Pasado o presente, uno se equivocaría al confundir la posición oficial e ideológica de un gobierno auto-proclamado revolucionario con un análisis histórico. En Cuba, esa posición desdibuja los contornos de la revolución, tanto verticalmente, a través del tiempo (la revolución sin fin), como horizontalmente, a través de actores e instituciones (revolución = gobierno = nación). Esta criatura nebulosa y casi divina -un verdadero Être Suprême– es una máscara. Oculta el poder, quién lo tiene y quién comete errores en su nombre. También hace virtualmente imposible la oposición legítima: oponerse al que manda es un asalto a la nación y a su vitalidad emancipadora.
Si bien la presencia de una cierta mitología política es típica de países que han experimentado una revolución, es insólito pensar en la revolución como permanente o como sinónimo del líder, del gobierno y de la nación. Ningún hábito similar se puede encontrar en otros países que han experimentado revoluciones en el vigésimo siglo. En ningún otro país de la santa familia revolucionaria, el presidente o el gobierno se refiere a sí mismo como “la Revolución”. Nada más que eso merece un análisis a fondo.
¿Dónde empezar?
En primer lugar, es esencial recordar la importancia de la revolución como repertorio de ideas, símbolos y mitos en la cultura política cubana.
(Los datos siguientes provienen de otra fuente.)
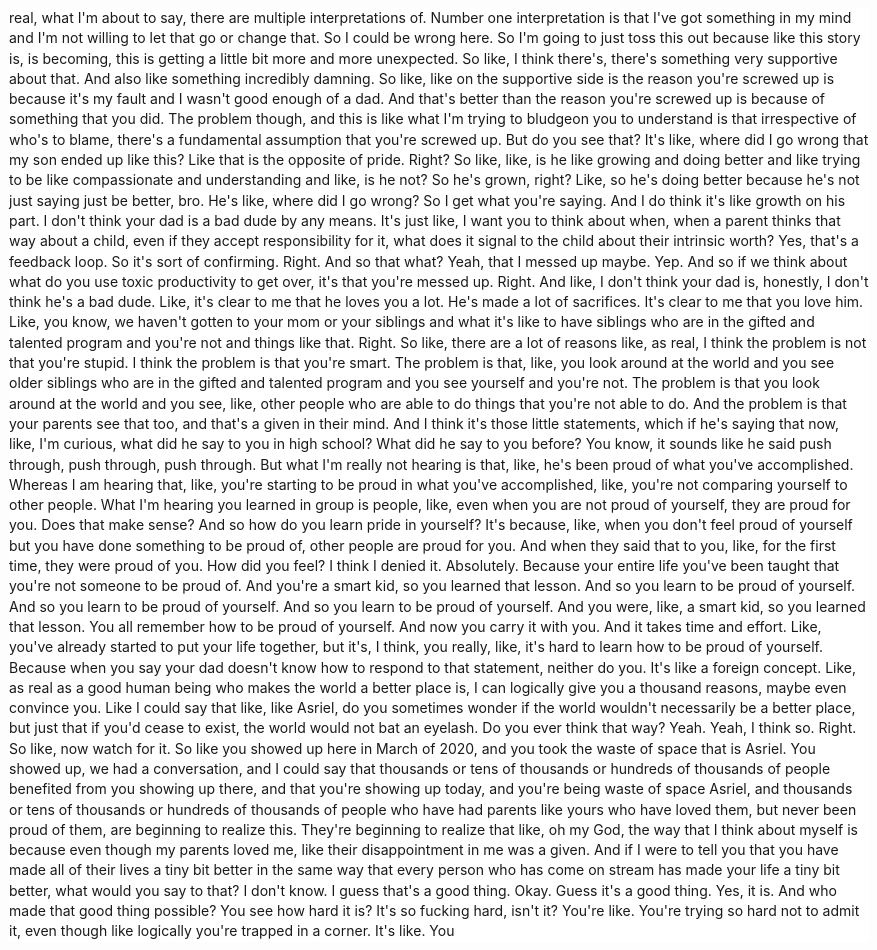 real, what I'm about to say, there are multiple interpretations of. Number one interpretation is that I've got something in my mind and I'm not willing to let that go or change that. So I could be wrong here. So I'm going to just toss this out because like this story is, is becoming, this is getting a little bit more and more unexpected. So like, I think there's, there's something very supportive about that. And also like something incredibly damning. So like, like on the supportive side is the reason you're screwed up is because it's my fault and I wasn't good enough of a dad. And that's better than the reason you're screwed up is because of something that you did. The problem though, and this is like what I'm trying to bludgeon you to understand is that irrespective of who's to blame, there's a fundamental assumption that you're screwed up. But do you see that? It's like, where did I go wrong that my son ended up like this? Like that is the opposite of pride. Right? So like, like, is he like growing and doing better and like trying to be like compassionate and understanding and like, is he not? So he's grown, right? Like, so he's doing better because he's not just saying just be better, bro. He's like, where did I go wrong? So I get what you're saying. And I do think it's like growth on his part. I don't think your dad is a bad dude by any means. It's just like, I want you to think about when, when a parent thinks that way about a child, even if they accept responsibility for it, what does it signal to the child about their intrinsic worth? Yes, that's a feedback loop. So it's sort of confirming. Right. And so that what? Yeah, that I messed up maybe. Yep. And so if we think about what do you use toxic productivity to get over, it's that you're messed up. Right. And like, I don't think your dad is, honestly, I don't think he's a bad dude. Like, it's clear to me that he loves you a lot. He's made a lot of sacrifices. It's clear to me that you love him. Like, you know, we haven't gotten to your mom or your siblings and what it's like to have siblings who are in the gifted and talented program and you're not and things like that. Right. So like, there are a lot of reasons like, as real, I think the problem is not that you're stupid. I think the problem is that you're smart. The problem is that, like, you look around at the world and you see older siblings who are in the gifted and talented program and you see yourself and you're not. The problem is that you look around at the world and you see, like, other people who are able to do things that you're not able to do. And the problem is that your parents see that too, and that's a given in their mind. And I think it's those little statements, which if he's saying that now, like, I'm curious, what did he say to you in high school? What did he say to you before? You know, it sounds like he said push through, push through, push through. But what I'm really not hearing is that, like, he's been proud of what you've accomplished. Whereas I am hearing that, like, you're starting to be proud in what you've accomplished, like, you're not comparing yourself to other people. What I'm hearing you learned in group is people, like, even when you are not proud of yourself, they are proud for you. Does that make sense? And so how do you learn pride in yourself? It's because, like, when you don't feel proud of yourself but you have done something to be proud of, other people are proud for you. And when they said that to you, like, for the first time, they were proud of you. How did you feel? I think I denied it. Absolutely. Because your entire life you've been taught that you're not someone to be proud of. And you're a smart kid, so you learned that lesson. And so you learn to be proud of yourself. And so you learn to be proud of yourself. And so you learn to be proud of yourself. And you were, like, a smart kid, so you learned that lesson. You all remember how to be proud of yourself. And now you carry it with you. And it takes time and effort. Like, you've already started to put your life together, but it's, I think, you really, like, it's hard to learn how to be proud of yourself. Because when you say your dad doesn't know how to respond to that statement, neither do you. It's like a foreign concept. Like, as real as a good human being who makes the world a better place is, I can logically give you a thousand reasons, maybe even convince you. Like I could say that like, like Asriel, do you sometimes wonder if the world wouldn't necessarily be a better place, but just that if you'd cease to exist, the world would not bat an eyelash. Do you ever think that way? Yeah. Yeah, I think so. Right. So like, now watch for it. So like you showed up here in March of 2020, and you took the waste of space that is Asriel. You showed up, we had a conversation, and I could say that thousands or tens of thousands or hundreds of thousands of people benefited from you showing up there, and that you're showing up today, and you're being waste of space Asriel, and thousands or tens of thousands or hundreds of thousands of people who have had parents like yours who have loved them, but never been proud of them, are beginning to realize this. They're beginning to realize that like, oh my God, the way that I think about myself is because even though my parents loved me, like their disappointment in me was a given. And if I were to tell you that you have made all of their lives a tiny bit better in the same way that every person who has come on stream has made your life a tiny bit better, what would you say to that? I don't know. I guess that's a good thing. Okay. Guess it's a good thing. Yes, it is. And who made that good thing possible? You see how hard it is? It's so fucking hard, isn't it? You're like. You're trying so hard not to admit it, even though like logically you're trapped in a corner. It's like. You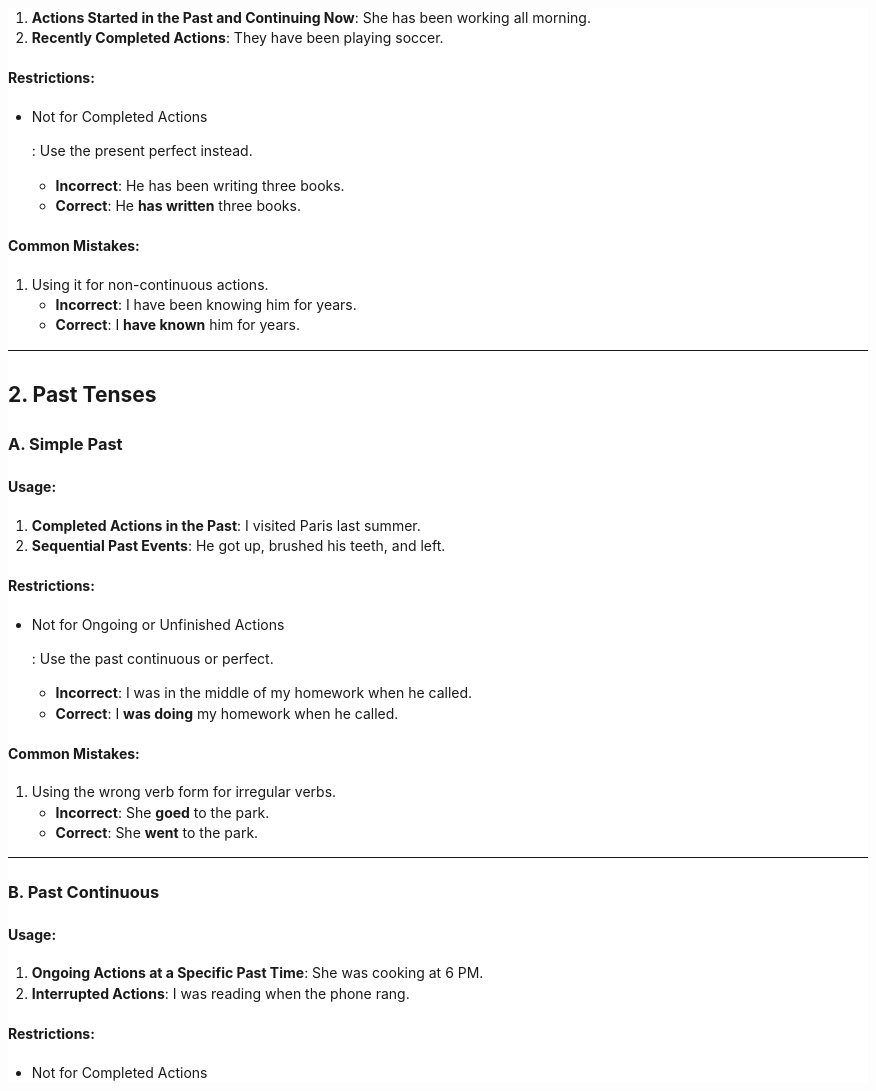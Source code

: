 1. **Actions Started in the Past and Continuing Now**: She has been working all morning.
2. **Recently Completed Actions**: They have been playing soccer.

#### **Restrictions**:

- Not for Completed Actions

  : Use the present perfect instead.

  - **Incorrect**: He has been writing three books.
  - **Correct**: He **has written** three books.

#### **Common Mistakes**:

1. Using it for non-continuous actions.
   - **Incorrect**: I have been knowing him for years.
   - **Correct**: I **have known** him for years.

------

## **2. Past Tenses**

### **A. Simple Past**

#### **Usage**:

1. **Completed Actions in the Past**: I visited Paris last summer.
2. **Sequential Past Events**: He got up, brushed his teeth, and left.

#### **Restrictions**:

- Not for Ongoing or Unfinished Actions

  : Use the past continuous or perfect.

  - **Incorrect**: I was in the middle of my homework when he called.
  - **Correct**: I **was doing** my homework when he called.

#### **Common Mistakes**:

1. Using the wrong verb form for irregular verbs.
   - **Incorrect**: She **goed** to the park.
   - **Correct**: She **went** to the park.

------

### **B. Past Continuous**

#### **Usage**:

1. **Ongoing Actions at a Specific Past Time**: She was cooking at 6 PM.
2. **Interrupted Actions**: I was reading when the phone rang.

#### **Restrictions**:

- Not for Completed Actions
Desde las guerras de independencia, cada generación de líderes políticos, ya sea en Cuba o en el exilio, se ha llamado revolucionario. En su historia clásica de Cuba publicada en 1971, el historiador británico Hugh Thomas escribió: “Por lo menos una generación de políticos cubanos han estado apasionadamente enamorados de la palabra ‘Revolución’”.
Y sin embargo, aunque Cuba experimentó tres revoluciones exitosas en unos sesenta años (1898, 1933 y 1959), podría afirmarse que, de hecho, las aspiraciones revolucionarias de los cubanos han sido compensadas por instintos conservadores. Cuba fue la última colonia española en las Américas. La independencia formal se logró décadas después de otras antiguas colonias españolas, en gran parte gracias a la asistencia no benevolente de los Estados Unidos. Entonces la Enmienda Platt limitó la soberanía de Cuba durante tres décadas. La revolución de 1959 no fue un gran evento de masas y el país no experimentó ninguno de los trastornos que sacudieron a muchos otros países comunistas en el siglo XX, por no hablar de los últimos meses en Venezuela.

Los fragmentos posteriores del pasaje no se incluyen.